I have following solutions, but ...
I dubug the code, It always invoke OAuth2AuthorizationRequest resolve(HttpServletRequest request)but not OAuth2AuthorizationRequest resolve(HttpServletRequest request, String clientRegistrationId) so i can't rewrite OAuth2AuthorizationRequest resolve(HttpServletRequest request, String clientRegistrationId) to get the clientRegistrationId and add different parameter.
So I must resolve clientRegistrationId from request in method OAuth2AuthorizationRequest resolve(HttpServletRequest request) , DefaultOAuth2AuthorizationRequestResolver has a method
private String resolveRegistrationId(HttpServletRequest request) {
if (this.authorizationRequestMatcher.matches(request)) {
return this.authorizationRequestMatcher
.extractUriTemplateVariables(request).get(REGISTRATION_ID_URI_VARIABLE_NAME);
}
return null;
}but it is private, and I must transform the code to GoogleOAuthResolver, it is ugly.
Because DefaultOAuth2AuthorizationRequestResolver is final and i can't extend it, If I want to control the resolver I must implements my resolver though implements the interface OAuth2AuthorizationRequestResolver and copy the code from DefaultOAuth2AuthorizationRequestResolver, this is not make sense.
@jgrandja why not add a getter setter additionalParameters in DefaultOAuth2AuthorizationRequestResolver so we can add additional parameters easily?
jgrandja
commented
5 years ago @jinqinghua
why not add a getter setter additionalParameters in DefaultOAuth2AuthorizationRequestResolver so we can add additional parameters easily?
You can add additional parameters fairly easily using a delegation-based strategy for a custom OAuth2AuthorizationRequestResolver. The latest reference docs have been updated to demonstrate this - See OAuth2AuthorizationRequestResolver.
Are you having an issue with this strategy?
jinqinghua
commented
5 years ago @jgrandja Awesome! thanks a lot.
I share some enhancement:
My site support google, facebook, office365 account login, they share the CustomAuthorizationRequestResolver and send additional parameters to all the third-party server. this is not make sense.
private OAuth2AuthorizationRequest customAuthorizationRequest(
OAuth2AuthorizationRequest authorizationRequest) {
String registrationId = resolveRegistrationId(authorizationRequest);
Map<String, Object> additionalParameters = new LinkedHashMap<>(authorizationRequest.getAdditionalParameters());
// Only sent access_type=offline to google
if (registrationId.equalsIgnoreCase("google")) {
additionalParameters.put("access_type", "offline");
}
return OAuth2AuthorizationRequest.from(authorizationRequest)
.additionalParameters(additionalParameters)
.build();
}
forgo
commented
5 years ago @jgrandja
I'm still having issues with the method described in the OAuth2AuthorizationRequestResolver documentation you linked.
No matter what I do, I if I set my own resolver in order to add a custom parameter, the authorization endpoint is never even called.
If I test in Chrome, I can see the network tab in developer console keeps redirecting to "/oauth_login" a bunch of times before getting the ERR_TOO_MANY_REDIRECTS issue.
Why would adding a custom resolver itself cause this behavior?
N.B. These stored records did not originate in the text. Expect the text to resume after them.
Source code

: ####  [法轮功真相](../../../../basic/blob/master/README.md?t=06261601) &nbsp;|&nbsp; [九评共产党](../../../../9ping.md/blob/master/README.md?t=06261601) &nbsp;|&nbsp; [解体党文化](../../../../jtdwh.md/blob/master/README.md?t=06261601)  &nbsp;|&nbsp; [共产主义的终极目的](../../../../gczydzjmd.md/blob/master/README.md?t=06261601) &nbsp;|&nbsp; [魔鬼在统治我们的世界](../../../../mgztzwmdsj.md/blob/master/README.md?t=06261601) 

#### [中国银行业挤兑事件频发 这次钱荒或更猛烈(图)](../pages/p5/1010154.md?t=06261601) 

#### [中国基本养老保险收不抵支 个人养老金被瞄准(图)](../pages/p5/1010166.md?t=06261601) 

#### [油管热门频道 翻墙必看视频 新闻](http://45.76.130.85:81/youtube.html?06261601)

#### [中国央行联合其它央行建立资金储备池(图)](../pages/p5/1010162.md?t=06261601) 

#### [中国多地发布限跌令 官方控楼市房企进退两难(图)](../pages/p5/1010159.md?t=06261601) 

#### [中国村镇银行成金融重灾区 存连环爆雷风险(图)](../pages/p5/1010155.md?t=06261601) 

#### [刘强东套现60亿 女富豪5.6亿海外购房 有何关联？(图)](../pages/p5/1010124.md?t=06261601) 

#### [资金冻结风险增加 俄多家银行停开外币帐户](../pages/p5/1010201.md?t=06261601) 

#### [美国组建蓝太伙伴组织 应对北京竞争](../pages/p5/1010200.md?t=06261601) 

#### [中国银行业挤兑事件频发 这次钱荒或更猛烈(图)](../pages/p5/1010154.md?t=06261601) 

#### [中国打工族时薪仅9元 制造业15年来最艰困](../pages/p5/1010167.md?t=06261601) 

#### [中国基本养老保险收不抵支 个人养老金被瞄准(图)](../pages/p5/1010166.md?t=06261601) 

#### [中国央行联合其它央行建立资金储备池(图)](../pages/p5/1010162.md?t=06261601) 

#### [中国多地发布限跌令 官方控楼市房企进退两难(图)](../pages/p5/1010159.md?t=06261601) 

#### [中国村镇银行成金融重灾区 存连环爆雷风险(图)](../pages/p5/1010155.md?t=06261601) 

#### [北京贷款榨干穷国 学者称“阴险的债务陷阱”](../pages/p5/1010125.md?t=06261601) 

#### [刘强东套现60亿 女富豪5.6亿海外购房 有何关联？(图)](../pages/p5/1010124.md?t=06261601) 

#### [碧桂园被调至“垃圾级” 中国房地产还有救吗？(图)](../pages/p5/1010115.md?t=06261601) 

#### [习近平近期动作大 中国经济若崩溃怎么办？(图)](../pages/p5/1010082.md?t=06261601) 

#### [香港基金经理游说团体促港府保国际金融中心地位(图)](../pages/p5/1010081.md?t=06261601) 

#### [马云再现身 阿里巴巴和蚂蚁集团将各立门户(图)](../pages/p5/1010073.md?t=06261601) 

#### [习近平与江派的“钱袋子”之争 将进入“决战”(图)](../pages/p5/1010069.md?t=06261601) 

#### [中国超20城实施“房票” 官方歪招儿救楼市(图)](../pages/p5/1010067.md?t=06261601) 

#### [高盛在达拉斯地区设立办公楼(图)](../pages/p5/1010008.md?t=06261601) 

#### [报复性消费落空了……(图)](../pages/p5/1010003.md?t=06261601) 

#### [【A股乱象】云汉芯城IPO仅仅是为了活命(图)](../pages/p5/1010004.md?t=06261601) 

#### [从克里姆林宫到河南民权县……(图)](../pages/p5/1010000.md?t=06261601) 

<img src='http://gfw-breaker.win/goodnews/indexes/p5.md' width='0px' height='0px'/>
If I comment out this line in my security config:
.authorizationRequestResolver(LoginGovAuthorizationRequestResolver(clientRegistrationRepository))
Then I definitely hit the authorization endpoint with default parameters, but of course it doesn't have the custom parameters I need.
You can find my project on GitHub as login-gov. I am using Kotlin, but I was also struggling with the same issue in Java.
To run: ./gradlew bootrun
Do you know what I might be doing wrong here?
class LoginGovAuthorizationRequestResolver(clientRegistryRepository: ClientRegistrationRepository) : OAuth2AuthorizationRequestResolver {
private val REGISTRATION_ID_URI_VARIABLE_NAME = "registrationId"
private var defaultAuthorizationRequestResolver: OAuth2AuthorizationRequestResolver = DefaultOAuth2AuthorizationRequestResolver(
clientRegistryRepository, OAuth2AuthorizationRequestRedirectFilter.DEFAULT_AUTHORIZATION_REQUEST_BASE_URI
)
private val authorizationRequestMatcher: AntPathRequestMatcher = AntPathRequestMatcher(
OAuth2AuthorizationRequestRedirectFilter.DEFAULT_AUTHORIZATION_REQUEST_BASE_URI + "/{" + REGISTRATION_ID_URI_VARIABLE_NAME + "}")
override fun resolve(request: HttpServletRequest?): OAuth2AuthorizationRequest {
val authorizationRequest: OAuth2AuthorizationRequest = defaultAuthorizationRequestResolver.resolve(request)
return customAuthorizationRequest(authorizationRequest)
}
override fun resolve(request: HttpServletRequest?, clientRegistrationId: String?): OAuth2AuthorizationRequest {
val authorizationRequest: OAuth2AuthorizationRequest = defaultAuthorizationRequestResolver.resolve(request, clientRegistrationId)
return customAuthorizationRequest(authorizationRequest)
}
private fun customAuthorizationRequest(authorizationRequest: OAuth2AuthorizationRequest): OAuth2AuthorizationRequest {
val registrationId: String = this.resolveRegistrationId(authorizationRequest)
val additionalParameters = LinkedHashMap(authorizationRequest.additionalParameters)
// set login.gov specific params
if(registrationId == "logingov") {
additionalParameters["dude"] = "whatever"
}
return OAuth2AuthorizationRequest
.from(authorizationRequest)
.additionalParameters(additionalParameters)
.build()
}
private fun resolveRegistrationId(authorizationRequest: OAuth2AuthorizationRequest): String {
return authorizationRequest.additionalParameters[OAuth2ParameterNames.REGISTRATION_ID] as String
}
}@EnableWebSecurity
class SecurityConfig : WebSecurityConfigurerAdapter() {
@Autowired
lateinit var clientRegistrationRepository: ClientRegistrationRepository
companion object {
const val LOGIN_ENDPOINT = "/oauth_login"
const val LOGIN_SUCCESS_ENDPOINT = "/login_success"
const val LOGIN_FAILURE_ENDPOINT = "/login_failure"
const val AUTHORIZATION_ENDPOINT = "/oauth2/authorize_client"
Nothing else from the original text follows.